But MOOCs actually register an end-of-history fantasy in at least three ways:

(1) First, the most basic economic justification for MOOCs assumes that the funding conditions of the current financial downtown (2008-) will never reset. Colleges, we are repeatedly told, are to face ever-declining budgets from this moment forward forever. There will never be any period of expansion and growth again; consequently “we must all learn to do more with less.” From my perspective this supposedly urgent need to upend the basic assumptions that have governed university life over its centuries-long history — of which the MOOC is but the most salient example — is both a hyper-reaction to temporary vibrations in the economic cycle and an unnecessary surrender to a shock-doctrine rhetoric of permanent crisis. Draconian cutbacks to education are a choice we are making, not an historical inevitability or some unyielding law of nature, and a choice we can yet unmake.

But going deeper:

(2) The pedagogical justification for MOOCs derives from a misunderstood belief in the surety and fixidity of current academic knowledge when, in fact, the entire point of the academy is discovery and dialogue. That is: the MOOC assumes we know what there is for us to know, and the only question now is how to package that knowledge in its best possible form for widest dissemination. So we must locate the “most charismatic” professors — but really, why not hire actors? — and have them lecture “deliver content” for huge Internet audiences of 10,000 or more.

But this bears no relationship to what actually goes on in classrooms, at least in the humanities fields in which I’ve spent the last fifteen years. The vitality of our teaching derives not from the recitation of what is certain but from the explorations of questions that are still unsettled and raw. MOOCs presume that nothing new will be produced in research — the entire point is to freeze established “content” in its perfected form — but also that nothing new or worthwhile is produced in the two-way encounter between teacher and student. Neither assumption reflects any college classroom I’ve ever sat in or how we in the humanities teach and learn.

This is at odds, we should further note, with the ecstatic assertions of “disruption” that frequently accumulate around discussions of the MOOC. In fact the MOOC is not a disruptive form but a fundamentally conservative one, flattening academic practice into the playing back of fixed lectures from a handful of professors recorded who-knows-how-long-ago under who-knows-which conditions. The MOOC is, in short, exactly how you’d structure higher education if you believed there was no future, if you believed you were living at the end of history and nothing was ever going to change. It’s in fact the interactive educational experience that is dynamic and radically adaptative, the interactive experience that has the power to disrupt the things both student and teacher think they know for sure.
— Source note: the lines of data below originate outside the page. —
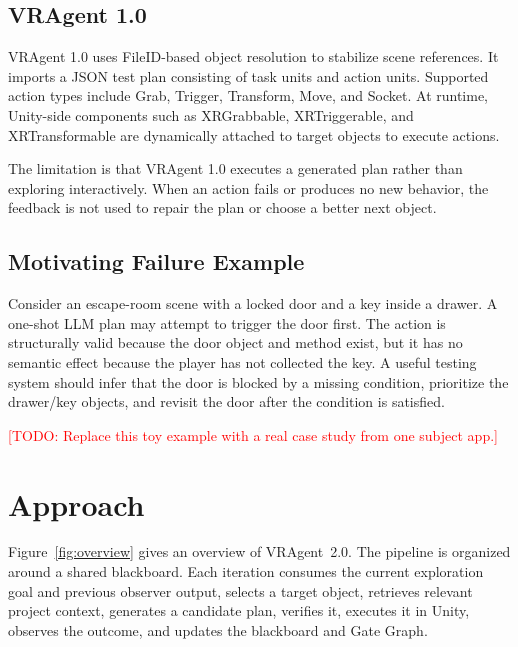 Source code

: \documentclass[10pt,conference]{IEEEtran}
\newcommand{\todo}[1]{\textcolor{red}{[TODO: #1]}}
\newcommand{\tool}{VRAgent~2.0}
\begin{document}
\subsection{VRAgent 1.0}

VRAgent 1.0 uses FileID-based object resolution to stabilize scene references.
It imports a JSON test plan consisting of task units and action units. Supported
action types include Grab, Trigger, Transform, Move, and Socket. At runtime,
Unity-side components such as XRGrabbable, XRTriggerable, and XRTransformable are
dynamically attached to target objects to execute actions.

The limitation is that VRAgent 1.0 executes a generated plan rather than
exploring interactively. When an action fails or produces no new behavior, the
feedback is not used to repair the plan or choose a better next object.

\subsection{Motivating Failure Example}

Consider an escape-room scene with a locked door and a key inside a drawer. A
one-shot LLM plan may attempt to trigger the door first. The action is
structurally valid because the door object and method exist, but it has no
semantic effect because the player has not collected the key. A useful testing
system should infer that the door is blocked by a missing condition, prioritize
the drawer/key objects, and revisit the door after the condition is satisfied.

\todo{Replace this toy example with a real case study from one subject app.}

\section{Approach}

Figure~\ref{fig:overview} gives an overview of \tool. The pipeline is organized
around a shared blackboard. Each iteration consumes the current exploration goal
and previous observer output, selects a target object, retrieves relevant project
context, generates a candidate plan, verifies it, executes it in Unity, observes
the outcome, and updates the blackboard and Gate Graph.
\end{document}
(3) Parallel to this there is the question of who exactly is supposed to update all these MOOCs, or record new ones, years and decades from now, as will inevitably become necessary. And in some ways this is the crucial point, not just about MOOCs but about neoliberal attempts to defund and deprofessionalize the academy more generally. People working in the academy themselves are commonly complicit in this; we generally treat questions of our own reproduction as a kind of unhappy embarrassment, as if it weren’t necessary for any field of human activity to attend to the replenishment of its own conditions for existence. (Indeed, what’s wrong with the short-term balance-sheets of late capitalism is precisely this failure to attend in any meaningful way to long-term sustainability.) What’s unique about the field of higher education is that it itself is in crucial ways the system of replenishment for so many other fields — the means by which we produce more engineers, writers, teachers, lawyers, journalists, doctors, and so on. But higher education is also the means by which higher education replicates itself, as it must, as any system must. It needs to fulfill both mandates as it goes or the system will collapse.
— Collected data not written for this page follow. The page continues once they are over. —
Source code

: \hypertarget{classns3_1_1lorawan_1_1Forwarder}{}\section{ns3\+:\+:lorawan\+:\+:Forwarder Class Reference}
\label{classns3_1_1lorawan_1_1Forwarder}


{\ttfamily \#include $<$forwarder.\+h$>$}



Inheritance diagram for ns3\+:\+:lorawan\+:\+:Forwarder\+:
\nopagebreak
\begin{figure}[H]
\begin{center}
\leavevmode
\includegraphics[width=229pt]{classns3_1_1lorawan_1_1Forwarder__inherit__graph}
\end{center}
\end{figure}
Articulating the need for more professors in the future — and thus grad students and assistant professors in the present — isn’t any different than doctors recognizing that in each year that comes there will always need to be more med students to replace those doctors who will retire or die. There are children being born today who will someday need college professors. There are children not yet born who will someday become professors for children not yet born! The university requires a rational and sustainable system for replicating itself into the future because there will still need to be a university system after we are all dead.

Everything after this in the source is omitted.